I essentially use the same system. I wouldn’t call it extreme as much as thorough. It works great. Deer don’t freak out on me unless they catch me moving. It’s also not ocd, because I’m the opposite of ocd. It’s a system you learn and make a practice. Really it’s just being clean with scent free clothes, complete outer covering with scent lok, and being careful not to contaminate your scent free clothes with scent by being careless or lazy.  Just leave your stuff in a plastic tote bin and get dressed at your vehicle at your hunting location.


----------



## Walt Donaldson (Feb 23, 2015)

LabtechLewis said:


> I appreciate the help. I found many similar disposable options. My concern would be lack of a good seal. If anyone is trained in APRs, you know what I mean. Do you have personal experience with those in the link you shared?
> 
> I know Jake endorses the "I Can Breathe Mask", but don't think that one is available through Amazon. (I don't mean to keep bringing it up, but this gift card is burning a hole in my pocket)

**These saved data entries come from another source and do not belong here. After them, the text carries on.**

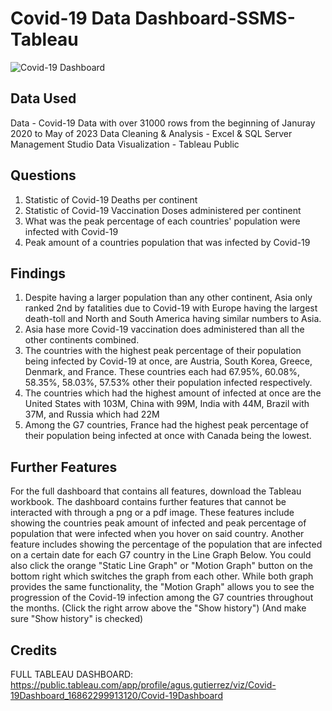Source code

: # Covid-19 Data Dashboard-SSMS-Tableau
![Covid-19 Dashboard](https://github.com/AhGoose/SSMSDataCleaningQueries/assets/96403971/f7337fe8-d7c8-4b1d-aec9-aaef55e3daf9)

## Data Used
Data - Covid-19 Data with over 31000 rows from the beginning of Januray 2020 to May of 2023
Data Cleaning & Analysis - Excel & SQL Server Management Studio
Data Visualization - Tableau Public

## Questions
1. Statistic of Covid-19 Deaths per continent
2. Statistic of Covid-19 Vaccination Doses administered per continent
3. What was the peak percentage of each countries' population were infected with Covid-19
4. Peak amount of a countries population that was infected by Covid-19

## Findings
1. Despite having a larger population than any other continent, Asia only ranked 2nd by fatalities due to Covid-19 with Europe having the largest death-toll and North and South America having similar numbers to Asia. 
2. Asia hase more Covid-19 vaccination does administered than all the other continents combined.
3. The countries with the highest peak percentage of their population being infected by Covid-19 at once, are Austria, South Korea, Greece, Denmark, and France. These countries each had 67.95%, 60.08%, 58.35%, 58.03%, 57.53% other their population infected respectively.
4. The countries which had the highest amount of infected at once are the United States with 103M, China with 99M, India with 44M, Brazil with 37M, and Russia which had 22M
5. Among the G7 countries, France had the highest peak percentage of their population being infected at once with Canada being the lowest.

## Further Features
For the full dashboard that contains all features, download the Tableau workbook.
The dashboard contains further features that cannot be interacted with through a png or a pdf image.
These features include showing the countries peak amount of infected and peak percentage of population that were infected when you hover on said country.
Another feature includes showing the percentage of the population that are infected on a certain date for each G7 country in the Line Graph Below.
You could also click the orange "Static Line Graph" or "Motion Graph" button on the bottom right which switches the graph from each other.
While both graph provides the same functionality, the "Motion Graph" allows you to see the progression of the Covid-19 infection among the G7 countries throughout the months. (Click the right arrow above the "Show history") (And make sure "Show history" is checked)



## Credits
FULL TABLEAU DASHBOARD:
https://public.tableau.com/app/profile/agus.gutierrez/viz/Covid-19Dashboard_16862299913120/Covid-19Dashboard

Here we go again with APRs!!  

I don't, yet. I will here hopefully in a few days. I've never used any sort of mask, but figure it can't hurt so I'm going to give it a whirl. I use peroxide while on stand, no clue if it helps or not? I agree that one with a good seal would make more sense than these, which appear to be loose fitting, but not sure how much I want to spend on a mask at this point.......


----------



## Walt Donaldson (Feb 23, 2015)

pgpn123 said:


> Gargled w doe pee once, not good.


Next time, just swallow


----------



## Ditchgoat (Sep 18, 2019)

FREEPOP said:


> https://www.amazon.com/Subtle-Butt-Reusable-Neutralizers-Activated/dp/B00Q3NOEPK


Lol.
I've seen it all now. 
Carbon activated fart pads.


----------



## pgpn123 (May 9, 2016)

Walt Donaldson said:


> Next time, just swallow


Well I did see quite a few bucks down wind that sit.


----------



## Walt Donaldson (Feb 23, 2015)

As others here have mentioned, the fragrance free Dove is a nice alternative to the standard green "hunting" soap. I still use that soap before a hunt though, and it does dry my skin out some. I like to keep a good scent/fragrance free lotion on hand as well to combat this. The foot cream above is something I'll use as a stocking stuffer for the neighbor, but I stock this stuff at the Donaldson household. https://www.amazon.com/Vanicream-Se...ords=scent+free+lotion&qid=1569580729&sr=8-11


----------



## springIstrutfallIrut (Mar 30, 2012)

http://www.refreshinglyfree.com/zeolite-2-pound-bag/

I'd like to try zeolite for my boots and totes this fall. Does the above link look like the right stuff ? Seems like a decent amount at an ok price not sure as I've never purchased any.


----------



## Groundsize (Aug 29, 2006)

My tips for hunting my land,

First! I made access trails on both the east and west side to entry and exit to play the wind. Second, I wash all my gear every few days including my clothing I wear under it. I use arm & hammer deodorant no scent also and use a lot of it. Costs a dollar or two at Meijer. I apply it both mornings and evenings as it wears off quick. I also use a ozone machine on all my gear also. I do not use an ozone machine in the woods or blind. My program works for me. I have been very successful killing big Michigan bucks but I believe my entry trails are key and also hunt the wind. Take note I use milkweed also and it has caused me to change some of my property layout because of the swirling wind coming over the trees.


----------



## mbrewer (Aug 16, 2014)

springIstrutfallIrut said:


> http://www.refreshinglyfree.com/zeolite-2-pound-bag/
> 
> I'd like to try zeolite for my boots and totes this fall. Does the above link look like the right stuff ? Seems like a decent amount at an ok price not sure as I've never purchased any.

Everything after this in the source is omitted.